Tuesday, October 13, 2015

#62 Killer Samovar (Poem)

62
Write about a nonsense, anything you heard or read or came up with yourself. (May Doctor Seuss help you!)
OPTIONAL: Work on your fiction and share.


The Killer Samovar 

Based on true story

I went to the kitchen
The house was asleep
But I wasn’t sleepy -
I fancied something to eat.

I know! 
I should wait till next morning
When all are awake,
But I was so fortunate
To find me some cake.

I opened the fridge,
And there was my beauty.
Jump into my shoes -
What’d be your duty?

“Stop! Do not move!”
I heard a voice from the sky.
And before my response
Something heavy did fly.

It fell on me once,
It fell on me twice,
It fell on me head 
The whole three times.

I could not believe it,
Once I was back on my feet.
You, the pot from my land!
How you dare to contradict?

I rubbed the knob on my head,
Put that heavy thing where it belong,
And stretched arms to my sweetie -
I could not wait for so long!

The vicious attacker 
Flew and struck me once more.
"There’s nothing in the fridge,
Not for you, you moron!"

It fell on me twice,
It fell on me thrice,
It fell on me head
The whole four times.

I stayed down on the floor
Right there on my knees.
The house was asleep,
Not aware of my caprice.

"I want the darn cake!"
I cried (it was loud).
The Samovar stroke me again,
For crying outloud!

It fell on me twice,
It fell one me thrice,
It fell on me head
The whole five times.

Here in my coffin
I’m peacefully now.
In a pretty make up
And my favorite dress with a bow.

“She died for a cake,”
My obituary states.
I’m peaceful… I’m speechless…
The killer escapes.

It fell on me twice,
It fell on me thrice,
It fell on me head
The whole six times.

The moral of this story
Is simple as hell.
Don’t put heavy items of metal
On the upper shelf.


* * *


Monday, October 12, 2015

#59. Doctor

59
Write about a doctor – a real one, a fictional one, a good one, a bad or spooky one.

When I was in 4th grade, I was constantly playing doctors and hospitals and thought that I wanted to become a doctor when I grow up.

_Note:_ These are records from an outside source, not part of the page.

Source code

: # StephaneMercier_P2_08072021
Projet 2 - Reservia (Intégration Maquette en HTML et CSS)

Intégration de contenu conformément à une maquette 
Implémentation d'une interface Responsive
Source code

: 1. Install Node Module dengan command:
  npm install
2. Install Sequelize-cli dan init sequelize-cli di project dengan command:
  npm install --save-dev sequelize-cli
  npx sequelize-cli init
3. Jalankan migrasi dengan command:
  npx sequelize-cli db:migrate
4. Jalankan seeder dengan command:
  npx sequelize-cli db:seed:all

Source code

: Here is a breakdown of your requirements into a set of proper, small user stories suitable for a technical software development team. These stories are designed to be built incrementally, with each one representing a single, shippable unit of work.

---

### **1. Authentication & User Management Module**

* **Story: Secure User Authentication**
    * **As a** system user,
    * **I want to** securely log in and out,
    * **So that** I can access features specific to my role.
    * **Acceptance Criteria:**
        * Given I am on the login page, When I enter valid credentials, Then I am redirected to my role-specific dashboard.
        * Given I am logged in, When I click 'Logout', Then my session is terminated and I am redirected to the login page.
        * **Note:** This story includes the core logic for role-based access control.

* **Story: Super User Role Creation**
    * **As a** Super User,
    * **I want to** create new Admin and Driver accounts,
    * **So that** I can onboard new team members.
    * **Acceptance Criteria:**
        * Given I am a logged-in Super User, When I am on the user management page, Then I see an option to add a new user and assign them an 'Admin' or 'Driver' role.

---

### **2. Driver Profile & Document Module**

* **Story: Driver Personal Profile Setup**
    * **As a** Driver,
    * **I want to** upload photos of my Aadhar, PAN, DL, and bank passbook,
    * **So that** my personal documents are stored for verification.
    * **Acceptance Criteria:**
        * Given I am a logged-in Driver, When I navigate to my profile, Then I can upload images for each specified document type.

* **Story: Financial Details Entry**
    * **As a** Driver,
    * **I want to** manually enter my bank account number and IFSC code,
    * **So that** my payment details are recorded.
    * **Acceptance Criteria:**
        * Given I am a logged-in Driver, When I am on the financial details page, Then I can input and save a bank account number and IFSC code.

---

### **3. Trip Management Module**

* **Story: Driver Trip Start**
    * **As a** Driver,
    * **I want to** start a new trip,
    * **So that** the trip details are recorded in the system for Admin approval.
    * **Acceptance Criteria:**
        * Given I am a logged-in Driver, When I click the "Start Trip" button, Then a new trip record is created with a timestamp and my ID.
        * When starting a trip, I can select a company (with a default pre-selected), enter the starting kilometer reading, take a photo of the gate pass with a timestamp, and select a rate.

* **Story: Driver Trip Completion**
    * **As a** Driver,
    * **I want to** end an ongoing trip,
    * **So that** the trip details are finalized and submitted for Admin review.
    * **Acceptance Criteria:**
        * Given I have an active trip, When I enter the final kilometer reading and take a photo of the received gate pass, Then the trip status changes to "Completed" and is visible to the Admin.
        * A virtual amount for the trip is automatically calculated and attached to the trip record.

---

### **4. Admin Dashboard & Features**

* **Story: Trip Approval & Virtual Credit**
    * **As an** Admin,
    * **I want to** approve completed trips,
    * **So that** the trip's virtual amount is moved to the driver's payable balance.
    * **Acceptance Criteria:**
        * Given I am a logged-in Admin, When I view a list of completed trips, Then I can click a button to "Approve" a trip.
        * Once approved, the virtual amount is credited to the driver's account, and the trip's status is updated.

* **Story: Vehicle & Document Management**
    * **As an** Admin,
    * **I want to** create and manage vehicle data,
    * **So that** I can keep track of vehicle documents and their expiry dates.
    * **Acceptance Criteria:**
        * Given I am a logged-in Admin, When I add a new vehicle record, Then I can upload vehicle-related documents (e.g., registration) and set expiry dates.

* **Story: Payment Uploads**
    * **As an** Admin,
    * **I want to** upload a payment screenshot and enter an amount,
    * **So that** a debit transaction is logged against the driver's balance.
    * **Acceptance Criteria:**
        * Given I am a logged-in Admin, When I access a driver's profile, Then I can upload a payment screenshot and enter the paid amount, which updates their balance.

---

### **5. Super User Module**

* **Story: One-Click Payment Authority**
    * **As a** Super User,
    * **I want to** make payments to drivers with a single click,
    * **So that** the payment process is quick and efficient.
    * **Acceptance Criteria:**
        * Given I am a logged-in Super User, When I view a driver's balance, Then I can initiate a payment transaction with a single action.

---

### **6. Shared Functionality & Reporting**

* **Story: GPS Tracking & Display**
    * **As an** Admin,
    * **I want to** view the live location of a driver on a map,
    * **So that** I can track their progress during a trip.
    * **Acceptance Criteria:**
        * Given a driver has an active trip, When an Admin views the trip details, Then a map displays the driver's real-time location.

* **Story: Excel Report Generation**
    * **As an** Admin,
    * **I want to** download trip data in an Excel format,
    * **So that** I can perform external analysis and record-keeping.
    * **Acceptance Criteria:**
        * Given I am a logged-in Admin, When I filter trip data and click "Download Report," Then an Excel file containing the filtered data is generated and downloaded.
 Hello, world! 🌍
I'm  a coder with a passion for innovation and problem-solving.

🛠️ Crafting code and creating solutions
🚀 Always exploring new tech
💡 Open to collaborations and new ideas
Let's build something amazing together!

I played doctors and hospitals because doctors and hospitals played a significant role in my early years - I spent a month in a hospital in 3rd grade, and another month in 4th grade, and for a few years I would be under doctor's constant care - once a month I had to get up early in the morning, rain, shine or snow, and before breakfast, when it's still dark outside and most people are still in their bed, go to a hospital to have a blood test. Was it fun? Nope. It never was fun. There is very little that I felt positive about those experiences. But I did have a couple of heroes, or rather she-roes. One was my pediatrician whom I thought was one of the most beautiful women in the world. She always looked beautiful with make-up and manicure, and her hair cut and colored in a fashionable manner. She was what we call these days a curvy woman, nobody would dare to call her fat. When she left (we had many house calls), she always left a trace of feminine perfume behind. She was kind to me. She probably was one of my first girl-crushes, in the most innocent ways - I wanted to be just like her. I remember that there was a very kind and friendly woman doctor in one of my prolonged stays in a hospital in Krasnoyarsk too. I remember her much less, not in all those little details, but she was very nice and made my stay much better. There was also a nurse who'd come to give me shots when bed rest was required. She had the kindest face and the gentlest hands - I never even felt the needle which many children (and some adults) are scared of. Her shots were light and unnoticeable. Three times a day, every day for weeks in a row, Natalya Aleksandrovna would visit me at home. Always with a kind smile, always with a kind word, and with a needle which I don't remember.


#58 Apples

58
Write about an apple. Do you love eating apples or apple deserts? Do you find apples symbolic for school, fall or anything else?
OPTIONAL: Work on your fiction and share.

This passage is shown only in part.